9 288. (6.) Another plan, adopted in a few cases in Conventions engaged in framing first Constitutions, is to appoint a single select committee of limited numbers, to digest from such materials as may be at hand, the models of political amateurs or the Constitutions of neighboring States, a draft of a Constitution to be considered by the Convention. As this plan involves the necessity either for great haste on the part of the committee, or of much delay and inactivity on that of the Convention, pending the preparation of the report, it has been rarely employed.

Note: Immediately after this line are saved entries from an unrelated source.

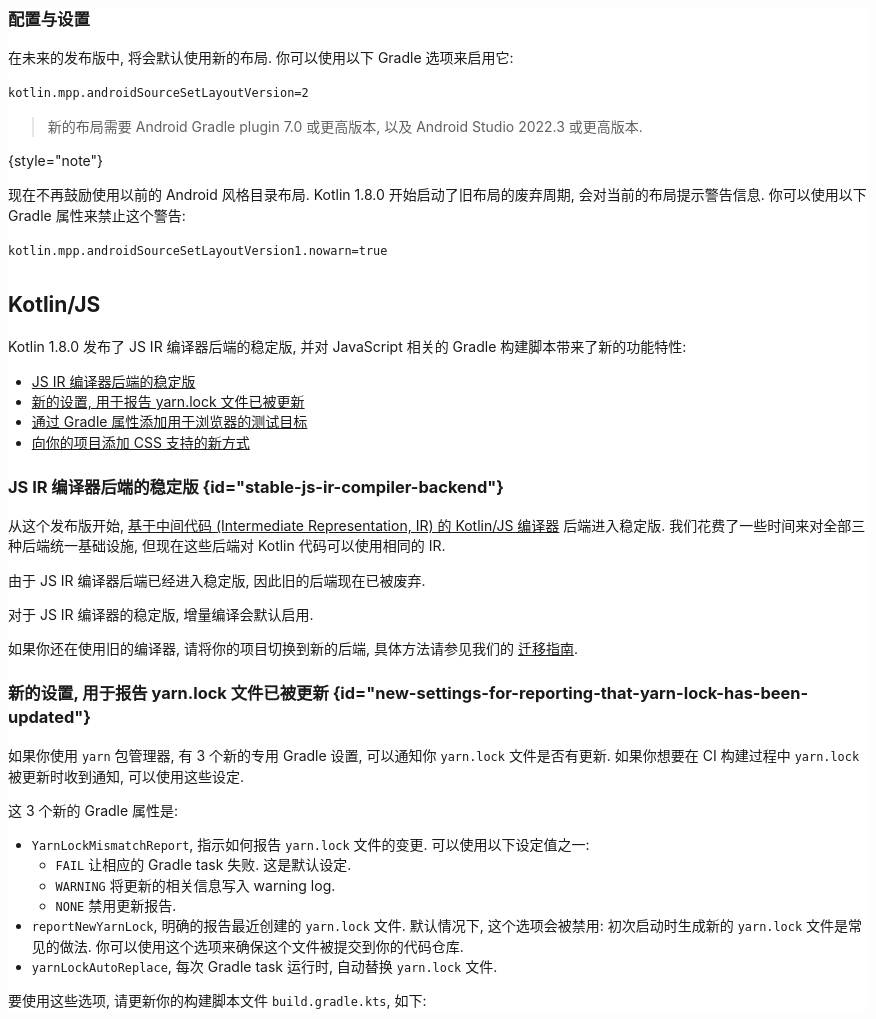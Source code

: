 ### 配置与设置

在未来的发布版中, 将会默认使用新的布局. 你可以使用以下 Gradle 选项来启用它:

```none
kotlin.mpp.androidSourceSetLayoutVersion=2
```

> 新的布局需要 Android Gradle plugin 7.0 或更高版本, 以及 Android Studio 2022.3 或更高版本.
>
{style="note"}

现在不再鼓励使用以前的 Android 风格目录布局. Kotlin 1.8.0 开始启动了旧布局的废弃周期, 会对当前的布局提示警告信息.
你可以使用以下 Gradle 属性来禁止这个警告:

```none
kotlin.mpp.androidSourceSetLayoutVersion1.nowarn=true
```

## Kotlin/JS

Kotlin 1.8.0 发布了 JS IR 编译器后端的稳定版, 并对 JavaScript 相关的 Gradle 构建脚本带来了新的功能特性:
* [JS IR 编译器后端的稳定版](#stable-js-ir-compiler-backend)
* [新的设置, 用于报告 yarn.lock 文件已被更新](#new-settings-for-reporting-that-yarn-lock-has-been-updated)
* [通过 Gradle 属性添加用于浏览器的测试目标](#add-test-targets-for-browsers-via-gradle-properties)
* [向你的项目添加 CSS 支持的新方式](#new-approach-to-adding-css-support-to-your-project)

### JS IR 编译器后端的稳定版 {id="stable-js-ir-compiler-backend"}

从这个发布版开始, [基于中间代码 (Intermediate Representation, IR) 的 Kotlin/JS 编译器](js-ir-compiler.md) 后端进入稳定版.
我们花费了一些时间来对全部三种后端统一基础设施, 但现在这些后端对 Kotlin 代码可以使用相同的 IR.

由于 JS IR 编译器后端已经进入稳定版, 因此旧的后端现在已被废弃.

对于 JS IR 编译器的稳定版, 增量编译会默认启用.

如果你还在使用旧的编译器, 请将你的项目切换到新的后端, 具体方法请参见我们的 [迁移指南](js-ir-migration.md).

### 新的设置, 用于报告 yarn.lock 文件已被更新 {id="new-settings-for-reporting-that-yarn-lock-has-been-updated"}

如果你使用 `yarn` 包管理器, 有 3 个新的专用 Gradle 设置, 可以通知你 `yarn.lock` 文件是否有更新.
如果你想要在 CI 构建过程中 `yarn.lock` 被更新时收到通知, 可以使用这些设定.

这 3 个新的 Gradle 属性是:

* `YarnLockMismatchReport`, 指示如何报告 `yarn.lock` 文件的变更. 可以使用以下设定值之一:
    * `FAIL` 让相应的 Gradle task 失败. 这是默认设定.
    * `WARNING` 将更新的相关信息写入 warning log.
    * `NONE` 禁用更新报告.
* `reportNewYarnLock`, 明确的报告最近创建的 `yarn.lock` 文件.
  默认情况下, 这个选项会被禁用: 初次启动时生成新的 `yarn.lock` 文件是常见的做法.
  你可以使用这个选项来确保这个文件被提交到你的代码仓库.
* `yarnLockAutoReplace`, 每次 Gradle task 运行时, 自动替换 `yarn.lock` 文件.

要使用这些选项, 请更新你的构建脚本文件 `build.gradle.kts`, 如下:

Of all the Conventions whose records have reached me, only ten have adopted this plan, namely, those of Maryland, Virginia, New Jersey, and Pennsylvannia, held in 1776 ; those of New York and Vermont, held in 1777; those of Massachusetts, held in 1778 and 1779; that of Tennessee, held in 1796; and that of California, held in 1849.

§ 289. (c.) A third mode of proceeding by the use of committees, is for the Convention to apportion the work to be done among several committees, giving to each an article or other definite portion of the existing Constitution, embracing a distinct topic, as the Executive, Legislative, or Judicial department, the Finances, Education, Bill of Rights, and the like ; each committee to report in the form of articles and sections such provisions as it shall deem necessary.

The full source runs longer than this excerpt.